DOCX icon XLSX icon PPTX icon HWPX icon

Office 문서 유형(DOCX, XLXS, PPTX) 및 한글 문서(HWPX)에 대한 참고사항입니다. 이러한 문서는 PyMuPDF 에 로드할 수 있으며 Document 객체를 받게 됩니다.

다음과 같은 주의사항이 있습니다:

  • 내용을 배치하기 위해 입력을 HTML 로 변환합니다.

  • 이로 인해 원본 페이지 구분이 사라집니다.

결과를 저장할 때 원본 레이아웃의 정확한 표현을 기대할 수 없습니다.

따라서 입력 파일은 주로 텍스트 추출에 유용한 형태입니다.


PyMuPDF Product Suite

PyMuPDF is the standard version of the library, however there are a family of additional products each with different features and functionality.

Additional products in the PyMuPDF product suite are:

  • PyMuPDF Pro adds support for Office document formats.

  • PyMuPDF4LLM is optimized for large language model (LLM) applications, providing enhanced text extraction and processing capabilities.

It focuses on layout analysis and semantic understanding, ideal for document conversion and formatting tasks with enhanced results.

참고

All of the products above depend on the same core product - PyMuPDF and therefore have full access to all of its features. These additional products can be seen as optional extras to the enhance the core PyMuPDF library.
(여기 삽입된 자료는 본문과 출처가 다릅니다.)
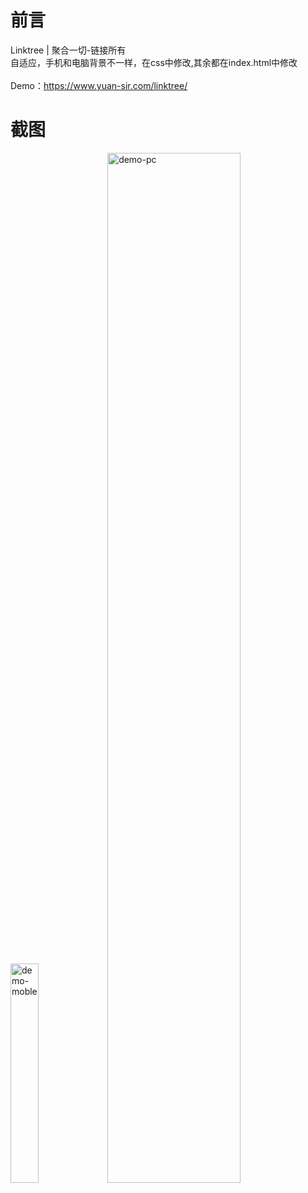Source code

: # 前言
Linktree | 聚合一切-链接所有 <br> 自适应，手机和电脑背景不一样，在css中修改,其余都在index.html中修改 <br>  <br> Demo：https://www.yuan-sir.com/linktree/


# 截图

<img width="30%" alt="demo-moble" src="https://github.com/yuan-sir1/Linktree/assets/85924672/14c5ac0b-cc94-4723-bea1-a473cb33ed9e">
<img width="65%" alt="demo-pc" src="https://github.com/yuan-sir1/Linktree/assets/85924672/f750c523-54cd-449b-a27a-76880a38ba41">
PyMuPDF Products Comparison

The following table illustrates what features the products offer:

PyMuPDF Products Comparison

PyMuPDF

PyMuPDF Pro

PyMuPDF4LLM

Input Documents

PDF, XPS, EPUB, CBZ, MOBI, FB2, SVG, TXT, Images (standard document types)
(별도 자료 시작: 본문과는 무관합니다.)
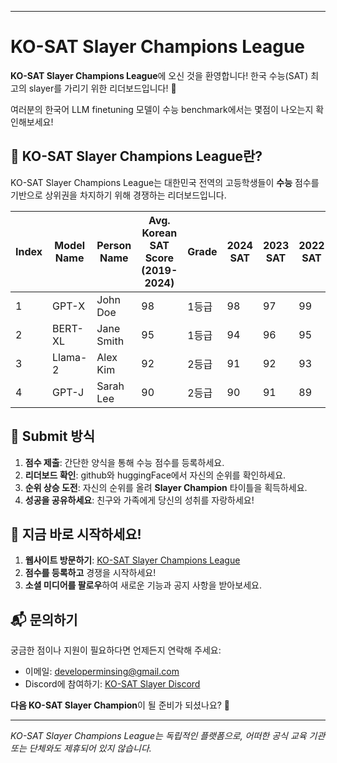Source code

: ----------------------

# KO-SAT Slayer Champions League

**KO-SAT Slayer Champions League**에 오신 것을 환영합니다! 한국 수능(SAT) 최고의 slayer를 가리기 위한 리더보드입니다! 🚀

여러분의 한국어 LLM finetuning 모델이 수능 benchmark에서는 몇점이 나오는지 확인해보세요!


## 🎯 KO-SAT Slayer Champions League란?

KO-SAT Slayer Champions League는 대한민국 전역의 고등학생들이 **수능** 점수를 기반으로 상위권을 차지하기 위해 경쟁하는 리더보드입니다.


| Index | Model Name | Person Name | Avg. Korean SAT Score (2019-2024) | Grade | 2024 SAT | 2023 SAT | 2022 SAT | 2021 SAT | 2020 SAT | 2019 SAT | URL |
|-------|------------|-------------|-----------------------------------|-------|----------|----------|----------|----------|----------|----------|-----|
| 1     | GPT-X      | John Doe    | 98                                | 1등급  | 98       | 97       | 99       | 96       | 98       | 99       | [Link](https://example.com) |
| 2     | BERT-XL    | Jane Smith  | 95                                | 1등급  | 94       | 96       | 95       | 94       | 95       | 96       | [Link](https://example.com) |
| 3     | Llama-2    | Alex Kim    | 92                                | 2등급  | 91       | 92       | 93       | 92       | 93       | 92       | [Link](https://example.com) |
| 4     | GPT-J      | Sarah Lee   | 90                                | 2등급  | 90       | 91       | 89       | 90       | 89       | 91       | [Link](https://example.com) |




## 🏅 Submit 방식

1. **점수 제출**: 간단한 양식을 통해 수능 점수를 등록하세요.
2. **리더보드 확인**: github와 huggingFace에서 자신의 순위를 확인하세요.
3. **순위 상승 도전**: 자신의 순위를 올려 **Slayer Champion** 타이틀을 획득하세요.
4. **성공을 공유하세요**: 친구와 가족에게 당신의 성취를 자랑하세요!


## 🚀 지금 바로 시작하세요!

1. **웹사이트 방문하기**: [KO-SAT Slayer Champions League](#)
2. **점수를 등록하고** 경쟁을 시작하세요!
3. **소셜 미디어를 팔로우**하여 새로운 기능과 공지 사항을 받아보세요.

## 📬 문의하기

궁금한 점이나 지원이 필요하다면 언제든지 연락해 주세요:

- 이메일: developerminsing@gmail.com
- Discord에 참여하기: [KO-SAT Slayer Discord](#)

**다음 KO-SAT Slayer Champion**이 될 준비가 되셨나요? 💪

---

_KO-SAT Slayer Champions League는 독립적인 플랫폼으로, 어떠한 공식 교육 기관 또는 단체와도 제휴되어 있지 않습니다._
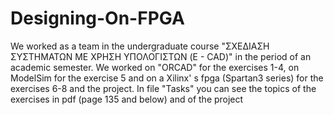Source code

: # Designing-On-FPGA
We worked as a team in the undergraduate course "ΣΧΕ∆ΙΑΣΗ ΣΥΣΤΗΜΑΤΩΝ ΜΕ ΧΡΗΣΗ ΥΠΟΛΟΓΙΣΤΩΝ (E - CAD)" in the period of an academic semester. We worked on "ORCAD" for the exercises 1-4, on ModelSim for the exercise 5 and on a Xilinx' s fpga (Spartan3 series) for the exercises 6-8 and the project. 
In file "Tasks" you can see the topics of the exercises in pdf (page 135 and below) and of the project
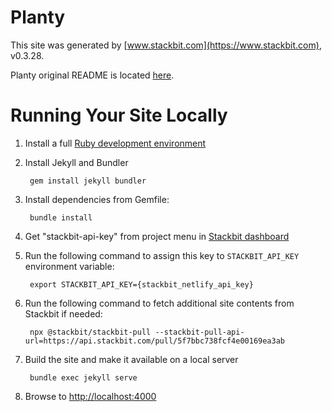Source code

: # Planty

This site was generated by [www.stackbit.com](https://www.stackbit.com), v0.3.28.

Planty original README is located [here](./README.theme.md).

# Running Your Site Locally

1. Install a full [Ruby development environment](https://jekyllrb.com/docs/installation/)

1. Install Jekyll and Bundler

        gem install jekyll bundler

1. Install dependencies from Gemfile:

        bundle install

1. Get "stackbit-api-key" from project menu in [Stackbit dashboard](https://app.stackbit.com/dashboard)

1. Run the following command to assign this key to `STACKBIT_API_KEY` environment variable:

        export STACKBIT_API_KEY={stackbit_netlify_api_key}

1. Run the following command to fetch additional site contents from Stackbit if needed:

        npx @stackbit/stackbit-pull --stackbit-pull-api-url=https://api.stackbit.com/pull/5f7bbc738fcf4e00169ea3ab

1. Build the site and make it available on a local server

        bundle exec jekyll serve

1. Browse to [http://localhost:4000](http://localhost:4000)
as PyMuPDF and: DOC/DOCX, XLS/XLSX, PPT/PPTX, HWP/HWPX

as PyMuPDF

Output Documents

Can convert any input document to PDF, SVG or Image

as PyMuPDF

as PyMuPDF and: Markdown (MD), JSON or TXT

Page Analysis

Basic page analysis to return document structure

as PyMuPDF

Advanced Page Analysis with trained data for enhanced results

Data extraction

Basic data extraction with structured layout information and bounding box data

as PyMuPDF

Advanced data extraction including layout analysis with semantic understanding and enhanced bounding box data

Table extraction

Basic table extraction as part of text extraction

as PyMuPDF

Advanced table extraction with cell structure, including support for merged cells and complex layouts

Image extraction

Basic image extraction

as PyMuPDF

Advanced detection and rendering of image areas on page saving them to disk or embedding in MD output

Vector extraction

Vector extraction and clustering

as PyMuPDF

Superior detection of “picture” areas

Popular RAG Integrations

Langchain, LlamaIndex

as PyMuPDF

as PyMuPDF and with some additional help methods for RAG workflows

OCR

On-demand invocation of built-in Tesseract for text detection on pages or images

as PyMuPDF

Automatic OCR based on page content analysis. OCR adapators for popular OCR engines available


성능

다양한 작업에 대해 PyMuPDF 성능을 벤치마크하기 위해 텍스트와 이미지가 포함된 총 7,031페이지의 8개 PDF 파일 로 구성된 고정된 테스트 스위트를 사용하여 성능 타이밍을 측정합니다.

다음은 작업별로 그룹화된 현재 결과입니다:


Copying

This refers to opening a document and then saving it to a new file. This test measures the speed of reading a PDF and re-writing as a new PDF. This process is also at the core of functions like merging / joining multiple documents. The numbers below therefore apply to PDF joining and merging.

The results for all 7,031 pages are:

600
500
400
300
200
100

seconds
3.05
10.54
33.57
494.04
PyMuPDF
PDFrw
PikePDF
PyPDF2
fastest
slowest

Text Extraction

This refers to extracting simple, plain text from every page of the document and storing it in a text file.

The results for all 7,031 pages are:

400
300
200
100

seconds
8.01
27.42
101.64
227.27
PyMuPDF
XPDF
PyPDF2
PDFMiner
fastest
slowest

Rendering

This refers to making an image (like PNG) from every page of a document at a given DPI resolution. This feature is the basis for displaying a document in a GUI window.

The results for all 7,031 pages are:

1000
800
600
400
200

seconds
367.04
646
851.52
PyMuPDF
XPDF
PDF2JPG
fastest
slowest

참고

이러한 성능 타이밍 방법론에 대한 자세한 내용은 성능 비교 방법론 을 참조하세요.